Which American Horror Story characters were inspired by real people? Wasn't that song you just heard in a different movie you once saw, or are you just slowly losing your mind? What other plans to series creators Ryan Murphy and Brad Falchuk have in store? Never fear - we're here to assist you with these, and plenty of other important American Horror Story facts you never knew you needed to know.
From fun facts about the cast and life on the American Horror Story set, to casting choices that fell through (for better or worse) there's plenty of AHS trivia for fans of the TV show to nerd over. Read through the list below and be sure to vote for the most surprising tidbits about your favorite creepy series, American Horror Story.
Jyoti Amge (Ma Petite) Is Considered A Deity In India
19-year-old Jyoti Amge, who plays Ma Petite, quickly became a lot of people's favorite new character from Freak Show. Though her premiere in show business may seem thrilling to the rest of us, in Amge's home country of India, where the majority of the population is Hindu, she's widely regarded as a living incarnation of a goddess due to her unorthodox stature. Becoming an American television star is probably no big deal by comparison.
Briarcliff Asylum Was Inspired By A Real (And Horrible) Place
Depressingly, if we're being real, Briarcliff was inspired by quite a few very similar places operating in the mid-20th century. One institution in particular, though, the Willowbrook State School in Staten Island, New York, was the subject of a series of media exposés during the late 1960s and early 1970s, which gradually revealed its deplorable living conditions and heinous disciplinary regimens to a shocked public.

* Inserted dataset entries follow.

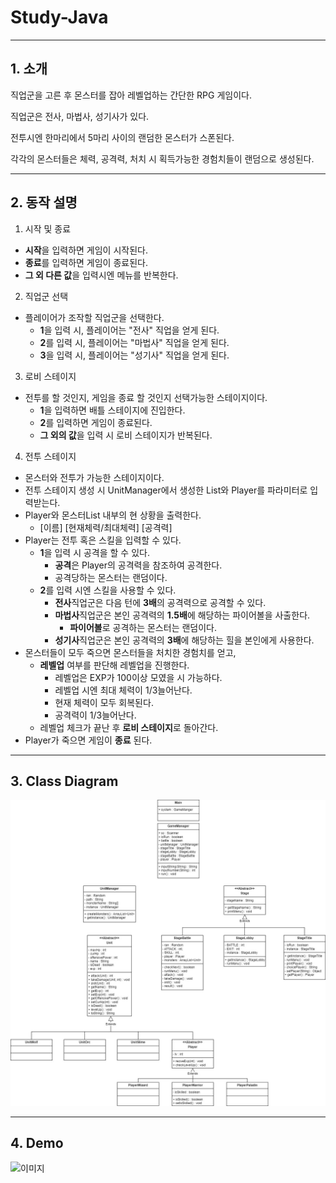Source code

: # Study-Java
----------------
## 1. 소개

직업군을 고른 후 몬스터를 잡아 레벨업하는 간단한 RPG 게임이다.

직업군은 전사, 마법사, 성기사가 있다.

전투시엔 한마리에서 5마리 사이의 랜덤한 몬스터가 스폰된다.

각각의 몬스터들은 체력, 공격력, 처치 시 획득가능한 경험치들이 랜덤으로 생성된다.

-------------------
## 2. 동작 설명

1. 시작 및 종료
  * **시작**을 입력하면 게임이 시작된다.
  * **종료**를 입력하면 게임이 종료된다.
  * **그 외 다른 값**을 입력시엔 메뉴를 반복한다.

2. 직업군 선택
  * 플레이어가 조작할 직업군을 선택한다.
    * **1**을 입력 시, 플레이어는 "전사" 직업을 얻게 된다.
    * **2**를 입력 시, 플레이어는 "마법사" 직업을 얻게 된다.
    * **3**을 입력 시, 플레이어는 "성기사" 직업을 얻게 된다.

3. 로비 스테이지
  * 전투를 할 것인지, 게임을 종료 할 것인지 선택가능한 스테이지이다.
    * **1**을 입력하면 배틀 스테이지에 진입한다.
    * **2**를 입력하면 게임이 종료된다.
    * **그 외의 값**을 입력 시 로비 스테이지가 반복된다.

4. 전투 스테이지
  * 몬스터와 전투가 가능한 스테이지이다.
  * 전투 스테이지 생성 시 UnitManager에서 생성한 List와 Player를 파라미터로 입력받는다.
  * Player와 몬스터List 내부의 현 상황을 출력한다.
    * [이름] [현재체력/최대체력] [공격력]
  * Player는 전투 혹은 스킬을 입력할 수 있다.
    * **1**을 입력 시 공격을 할 수 있다.
      * **공격**은 Player의 공격력을 참조하여 공격한다.
      * 공격당하는 몬스터는 랜덤이다.
    * **2**를 입력 시엔 스킬을 사용할 수 있다.
      * **전사**직업군은 다음 턴에 **3배**의 공격력으로 공격할 수 있다.
      * **마법사**직업군은 본인 공격력의 **1.5배**에 해당하는 파이어볼을 사출한다.
        * **파이어볼**로 공격하는 몬스터는 랜덤이다.
      * **성기사**직업군은 본인 공격력의 **3배**에 해당하는 힐을 본인에게 사용한다.
  * 몬스터들이 모두 죽으면 몬스터들을 처치한 경험치를 얻고,
    * **레벨업** 여부를 판단해 레벨업을 진행한다.
      * 레벨업은 EXP가 100이상 모였을 시 가능하다.
      * 레벨업 시엔 최대 체력이 1/3늘어난다.
      * 현재 체력이 모두 회복된다.
      * 공격력이 1/3늘어난다.
    * 레벨업 체크가 끝난 후 **로비 스테이지**로 돌아간다.
  * Player가 죽으면 게임이 **종료** 된다.

-----------------------------
## 3. Class Diagram
![이미지](https://github.com/kimseungwoo449/rpgGame/blob/master/rpgGame/Image/rpgGame.jpg)

--------------------------------
## 4. Demo
![이미지](https://github.com/kimseungwoo449/rpgGame/blob/master/rpgGame/Image/RpgGameDemo.gif)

The "school" eventually closed down in 1987, almost 20 years after it was first publicly condemned.
Delphine Lalaurie And Marie Laveau Were Both Real Historical Figures
There's no evidence that they ever met, but they did both exist in New Orleans around the same time, and certainly both women had reputations which preceded them, so it's likely they at least heard of each other. Marie Laveau was a famous Voodoo practitioner, and Delphine LaLaurie was a wealthy plantation owner who became somewhat more dubiously famous for brutally torturing and murdering many of her slaves.
The American Morbidity Museum Is Based On A Real American Museum
The Mütter Museum in Philadelphia, which has existed for many decades, is one of the only museums in the world that displays the skeletons, organs, and other physical remains of people throughout history with unusual bodies. Among other specimens, the museum's collection includes the conjoined livers of famous Siamese twins Chang and Eng, the skeletons of a dwarf and a giant, and preserved slices of Albert Einstein's brain.